Level of serum uric acid and prevalence of hyperuricemia among Chinese adults aged 18-59 years old in 15 provinces, 2015
10.3760/cma.j.cn112338-20200326-00442
- VernacularTitle:2015年中国15省份18~59岁成年居民血清尿酸水平及高尿酸血症患病状况
- Author:
Haojie HU
1
;
Chang SU
;
Huijun WANG
;
Bing ZHANG
Author Information
1. 中国疾病预防控制中心营养与健康所,北京 100050
- Keywords:
Hyperuricemia;
Adult residents;
Prevalence rate
- From:
Chinese Journal of Epidemiology
2021;42(5):840-845
- CountryChina
- Language:Chinese
-
Abstract:
Objective:To investigate the level of serum uric acid and the prevalence of hyperuricemia among adult residents in China.Methods:Data were derived from the China Nutritional Transition Cohort Study (CNTCS) in 2015. A total of 8 217 adult residents, aged 18-59 years old, who had completed survey data were selected as the subjects of the study. The demographic data was collected by questionnaire, and the fasting serum uric acid was detected by enzymatic method on the automatic biochemical analyzer (German Roche C701/702) by using German Roche uric acid reagent test kit. The levels of serum uric acid and the prevalence of hyperuricemia were analyzed under different demographic characteristics.Results:The results showed that, in 2015, the average level of serum uric acid in Chinese adults aged 18-59 years old was 288.0 μmol/L, and the prevalence rate of hyperuricemia was 9.8% (weighted value).
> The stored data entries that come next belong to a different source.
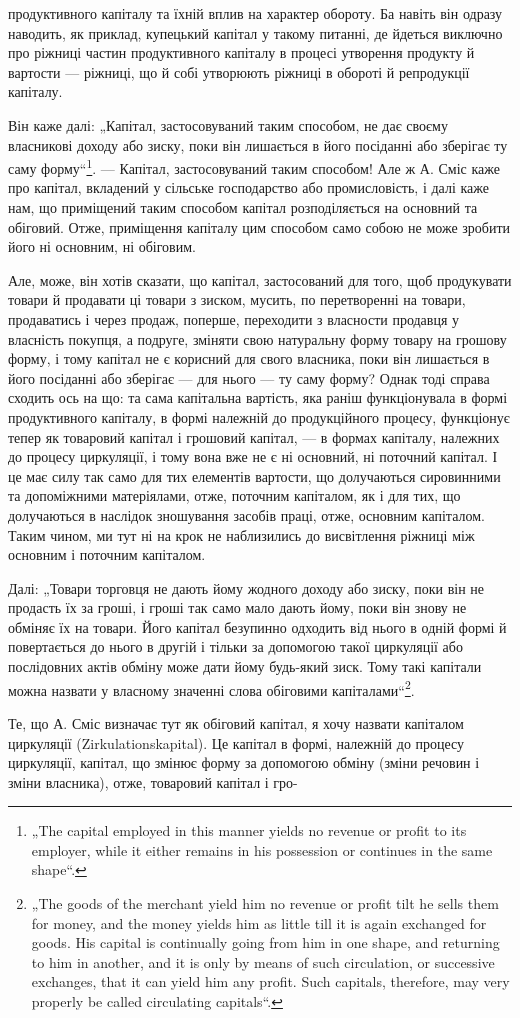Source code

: продуктивного капіталу та їхній вплив на характер обороту. Ба навіть
він одразу наводить, як приклад, купецький капітал у такому питанні,
де йдеться виключно про ріжниці частин продуктивного капіталу
в процесі утворення продукту й вартости — ріжниці, що й собі утворюють
ріжниці в обороті й репродукції капіталу.

Він каже далі: „Капітал, застосовуваний таким способом, не дає своєму
власникові доходу або зиску, поки він лишається в його посіданні або
зберігає ту саму форму“\footnote*{
„The capital employed in this manner yields no revenue or profit to its employer,
while it either remains in his possession or continues in the same shape“.
}. — Капітал, застосовуваний таким способом!
Але ж А. Сміс каже про капітал, вкладений у сільське господарство або
промисловість, і далі каже нам, що приміщений таким способом капітал
розподіляється на основний та обіговий. Отже, приміщення капіталу цим
способом само собою не може зробити його ні основним, ні обіговим.

Але, може, він хотів сказати, що капітал, застосований для того, щоб
продукувати товари й продавати ці товари з зиском, мусить, по перетворенні
на товари, продаватись і через продаж, поперше, переходити з
власности продавця у власність покупця, а подруге, зміняти свою натуральну
форму товару на грошову форму, і тому капітал не є корисний
для свого власника, поки він лишається в його посіданні або зберігає —
для нього — ту саму форму? Однак тоді справа сходить ось на що: та
сама капітальна вартість, яка раніш функціонувала в формі продуктивного
капіталу, в формі належній до продукційного процесу, функціонує
тепер як товаровий капітал і грошовий капітал, — в формах капіталу, належних
до процесу циркуляції, і тому вона вже не є ні основний, ні поточний
капітал. І це має силу так само для тих елементів вартости, що
долучаються сировинними та допоміжними матеріялами, отже, поточним
капіталом, як і для тих, що долучаються в наслідок зношування засобів
праці, отже, основним капіталом. Таким чином, ми тут ні на крок не
наблизились до висвітлення ріжниці між основним і поточним капіталом.

Далі: „Товари торговця не дають йому жодного доходу або зиску,
поки він не продасть їх за гроші, і гроші так само мало дають йому,
поки він знову не обміняє їх на товари. Його капітал безупинно одходить
від нього в одній формі й повертається до нього в другій і тільки
за допомогою такої циркуляції або послідовних актів обміну може дати
йому будь-який зиск. Тому такі капітали можна назвати у власному значенні
слова обіговими капіталами“\footnote*{
„The goods of the merchant yield him no revenue or profit tilt he sells them
for money, and the money yields him as little till it is again exchanged for goods.
His capital is continually going from him in one shape, and returning to him in
another, and it is only by means of such circulation, or successive exchanges, that
it can yield him any profit. Such capitals, therefore, may very properly be called
circulating capitals“.
}.

Те, що А. Сміс визначає тут як обіговий капітал, я хочу назвати
капіталом циркуляції (Zirkulationskapital). Це капітал в формі,
належній до процесу циркуляції, капітал, що змінює форму за допомогою
обміну (зміни речовин і зміни власника), отже, товаровий капітал і гро-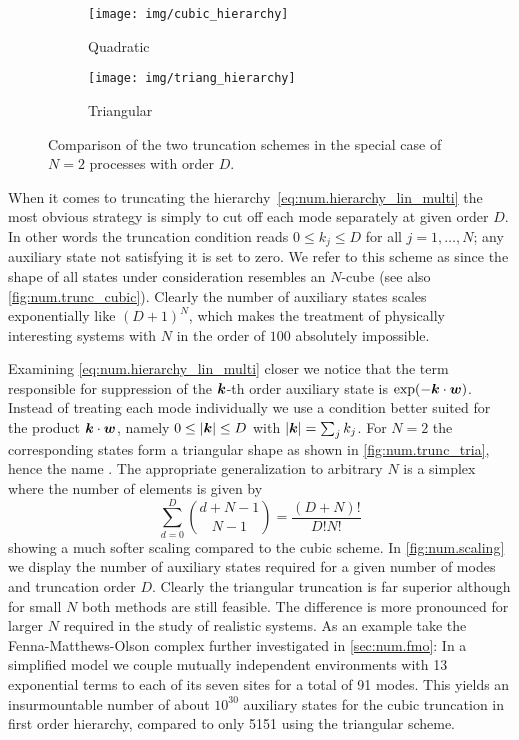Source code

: \begin{figure}
  \centering
  \begin{subfigure}[b]{.4\columnwidth}
    \centering
    \texttt{[image: img/cubic\_hierarchy]}
    \caption{Quadratic}
    \label{fig:num.trunc_cubic}
  \end{subfigure}
  \begin{subfigure}[b]{.4\columnwidth}
    \centering
    \texttt{[image: img/triang\_hierarchy]}
    \caption{Triangular}
    \label{fig:num.trunc_tria}
  \end{subfigure}
  \caption{Comparison of the two truncation schemes in the special case of $N=2$ processes with order $D$.}
  \label{fig:num.trunc}
\end{figure}
When it comes to truncating the hierarchy~\ref{eq:num.hierarchy_lin_multi} the most obvious strategy is simply to cut off each mode separately at given order $D$.
In other words the truncation condition reads $0 \le k_j \le D$ for all $j=1,\dots,N$; any auxiliary state not satisfying it is set to zero.
We refer to this scheme as  since the shape of all states under consideration resembles an $N$-cube (see also \autoref{fig:num.trunc_cubic}).
Clearly the number of auxiliary states scales exponentially like $(D+1)^N$, which makes the treatment of physically interesting systems with $N$ in the order of $100$ absolutely impossible.

Examining \autoref{eq:num.hierarchy_lin_multi} closer we notice that the term responsible for suppression of the $\boldsymbol{k}$-th order auxiliary state is $\exp(-\kk \cdot \ww)$.
Instead of treating each mode individually we use a condition better suited for the product $\boldsymbol{k}\cdot\boldsymbol{w}$, namely $0 \le \left\vert \boldsymbol{k} \right\vert \le D$ with $\left\vert \boldsymbol{k} \right\vert = \sum_j k_j$.
For $N=2$ the corresponding states form a triangular shape as shown in \autoref{fig:num.trunc_tria}, hence the name .
The appropriate generalization to arbitrary $N$ is a simplex where the number of elements is given by
\begin{equation*}
  \sum_{d=0}^D {d + N - 1 \choose N - 1} = \frac{(D + N)!}{D!N!}
\end{equation*}
showing a much softer scaling compared to the cubic scheme.
In \autoref{fig:num.scaling} we display the number of auxiliary states required for a given number of modes and truncation order $D$.
Clearly the triangular truncation is far superior although for small $N$ both methods are still feasible.
The difference is more pronounced for larger $N$ required in the study of realistic systems.
As an example take the Fenna-Matthews-Olson complex further investigated in \autoref{sec:num.fmo}:
In a simplified model we couple mutually independent environments with 13 exponential terms to each of its seven sites for a total of 91 modes.
This yields an insurmountable number of about $10^{30}$ auxiliary states for the cubic truncation in first order hierarchy, compared to only 5151 using the triangular scheme.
Among them, the average level of serum uric acid and weighted prevalence of hyperuricemia was 329.7 μmol/L and 15.1% in men and 254.3 μmol/L and 5.8% in women. The average level of serum uric acid and weighted prevalence of hyperuricemia was 298.5 μmol/L and 10.9% in urban residents and 281.9 μmol/L and 9.1% in rural residents. The level of serum uric acid and the prevalence rate of hyperuricemia decreased when age increased in men, but increased with age increased in women.Conclusions:There are some differences in the level of serum uric acid and the prevalence rate of hyperuricemia among adult residents of different regions, gender, ages, household income and educational level. It is suggested that accurate prevention and control measures should be taken according to different demographic characteristics.